As a boy in Germany, Gerhartstreiter loved pretending he was someone else, someone special. In 1978, at age 17, he arrived in suburban Connecticut, but soon moved to Wisconsin, staying just long enough to marry for a green card (then quickly divorce). He then took the name Christopher Chichester and relocated to a suburb of Los Angeles, where he hoped to become an actor. He had to abandon that plan in 1985, around the time police started asking questions about the disappearance of his landlords, but soon resurfaced in Greenwich, Connecticut, driving the landlords' truck and calling himself Christopher Crowe. There, he talked his way into the first of a series of jobs on Wall Street—fired from one in 1989, he immediately turned up at another, only to quit abruptly. The next day, police arrived at his office looking for that missing truck. Over two decades, Gerhartstreiter never outgrew his childish faith in the possibilities of reinvention. Each failed persona inspired a more audacious follow-up. The out-of-work actor tried his hand as a banking king. And when that didn't work, he decided he'd become a Rockefeller.
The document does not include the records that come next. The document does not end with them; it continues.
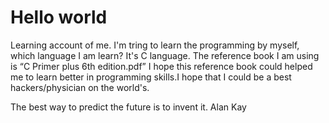 # Hello world
Learning account of me. I'm tring to learn the programming by myself, which language I am learn? It's C language. The reference book I am using is “C Primer plus 6th edition.pdf” I hope this reference book could helped me to learn better in programming skills.I hope that I could be a best hackers/physician on the world's.

The best way to predict the future is to invent it.
Alan Kay
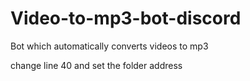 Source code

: # Video-to-mp3-bot-discord
Bot which automatically converts videos to mp3

change line 40 and set the folder address
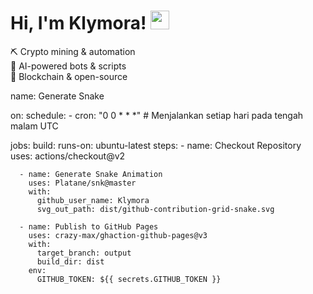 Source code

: # Hi, I'm Klymora! <img src="https://media.giphy.com/media/hvRJCLFzcasrR4ia7z/giphy.gif" width="30px">

⛏️ Crypto mining & automation  
🤖 AI-powered bots & scripts  
💾 Blockchain & open-source  

name: Generate Snake

on:
  schedule:
    - cron: "0 0 * * *"  # Menjalankan setiap hari pada tengah malam UTC

jobs:
  build:
    runs-on: ubuntu-latest
    steps:
      - name: Checkout Repository
        uses: actions/checkout@v2

      - name: Generate Snake Animation
        uses: Platane/snk@master
        with:
          github_user_name: Klymora
          svg_out_path: dist/github-contribution-grid-snake.svg

      - name: Publish to GitHub Pages
        uses: crazy-max/ghaction-github-pages@v3
        with:
          target_branch: output
          build_dir: dist
        env:
          GITHUB_TOKEN: ${{ secrets.GITHUB_TOKEN }}
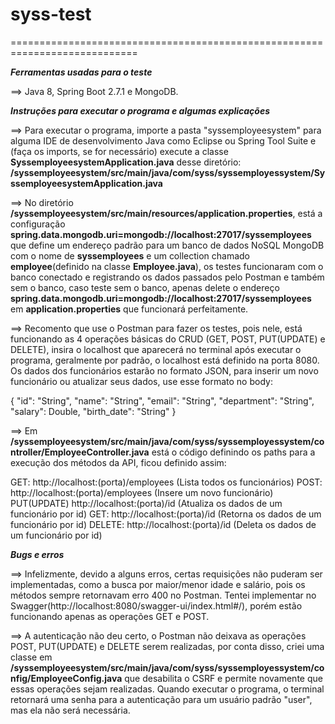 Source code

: # syss-test

============================================================================



***Ferramentas usadas para o teste***

==>       Java 8, Spring Boot 2.7.1 e MongoDB.

***Instruções para executar o programa e algumas explicações***

==>       Para executar o programa, importe a pasta "syssemployeesystem" para alguma
IDE de desenvolvimento Java como Eclipse ou Spring Tool Suite e (faça os imports, se for necessário) execute a classe **SyssemployeesystemApplication.java** desse diretório: **/syssemployeesystem/src/main/java/com/syss/syssemployessystem/SyssemployeesystemApplication.java**

==>       No diretório **/syssemployeesystem/src/main/resources/application.properties**, está a configuração **spring.data.mongodb.uri=mongodb://localhost:27017/syssemployees** que define um endereço padrão para um banco de dados NoSQL MongoDB com o nome de **syssemployees** e um collection chamado **employee**(definido na classe **Employee.java**), os testes funcionaram com o banco conectado e registrando os dados passados pelo Postman e também sem o banco, caso teste sem o banco, apenas delete o endereço **spring.data.mongodb.uri=mongodb://localhost:27017/syssemployees** em **application.properties** que funcionará perfeitamente. 

==>       Recomento que use o Postman para fazer os testes, pois nele, está funcionando as 4 operações básicas do CRUD (GET, POST, PUT(UPDATE) e DELETE), insira o localhost que aparecerá no terminal após executar o programa, geralmente por padrão, o localhost está definido na porta 8080. Os dados dos funcionários estarão no formato JSON, para inserir um novo funcionário ou atualizar seus dados, use esse formato no body:

{
    "id": "String",
    "name": "String",
    "email": "String",
    "department": "String",
    "salary": Double,
    "birth_date": "String"
}

==>       Em **/syssemployeesystem/src/main/java/com/syss/syssemployessystem/controller/EmployeeController.java** está o código definindo os paths para a execução dos métodos da API, ficou definido assim:

GET: http://localhost:(porta)/employees         (Lista todos os funcionários)
POST: http://localhost:(porta)/employees        (Insere um novo funcionário)
PUT(UPDATE) http://localhost:(porta)/id         (Atualiza os dados de um funcionário por id)
GET: http://localhost:(porta)/id                (Retorna os dados de um funcionário por id)
DELETE: http://localhost:(porta)/id             (Deleta os dados de um funcionário por id)


***Bugs e erros***

==>      Infelizmente, devido a alguns erros, certas requisições não puderam ser implementadas, como a busca por maior/menor idade e salário, pois os métodos sempre retornavam erro 400 no Postman. Tentei implementar no Swagger(http://localhost:8080/swagger-ui/index.html#/), porém estão funcionando apenas as operações GET e POST.


==>      A autenticação não deu certo, o Postman não deixava as operações POST, PUT(UPDATE) e DELETE serem realizadas, por conta disso, criei uma classe em **/syssemployeesystem/src/main/java/com/syss/syssemployessystem/config/EmployeeConfig.java** que desabilita o CSRF e permite novamente que essas operações sejam realizadas. Quando executar o programa, o terminal retornará uma senha para a autenticação para um usuário padrão "user", mas ela não será necessária.



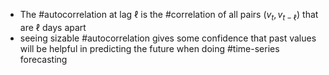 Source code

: - The #autocorrelation at lag $\ell$ is the #correlation of all pairs $(v_t, v_{t-\ell})$ that are $\ell$ days apart
- seeing sizable #autocorrelation gives some confidence that past values will be helpful in predicting the future when doing #time-series forecasting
At first, it was easy. He'd always understood how to network. Crisscrossing the country, he'd made a habit of joining chambers of commerce, churches, and private social clubs. After adopting the Clark Rockefeller name, he started attending St. Thomas Church in Manhattan, a congregation that at the time included the socialite Brooke Astor. It was at the church that Rockefeller met a young publishing assistant named Julia Boss, later inviting her to his apartment for a dinner party. The soiree, thrown in 1993, was based on the board game Clue; Rockefeller dressed the part of Professor Plum, a bow tie–wearing academic with a mysterious past. Julia brought along her twin sister, Sandra, who was working toward her M.B.A. at Harvard and who acted out the role of the game's femme fatale, Miss Scarlet. By the time the evening's mystery had been solved, Rockefeller realized he was in love.

As he and Sandra Boss began dating, Rockefeller revealed himself by layering detail upon detail. He said his father was a Rockefeller heir who had lost his share of the family fortune in some nebulous lawsuit with the Department of Defense. He claimed that a boyhood accident had left him mute for a decade—an adversity he was proud to have overcome to earn acceptance to Yale at the age of 14. He said his parents died in a car accident while coming to visit him at school, but couldn't recall the specifics. A part of Boss must have believed the stories; whatever part was left over must have wanted to.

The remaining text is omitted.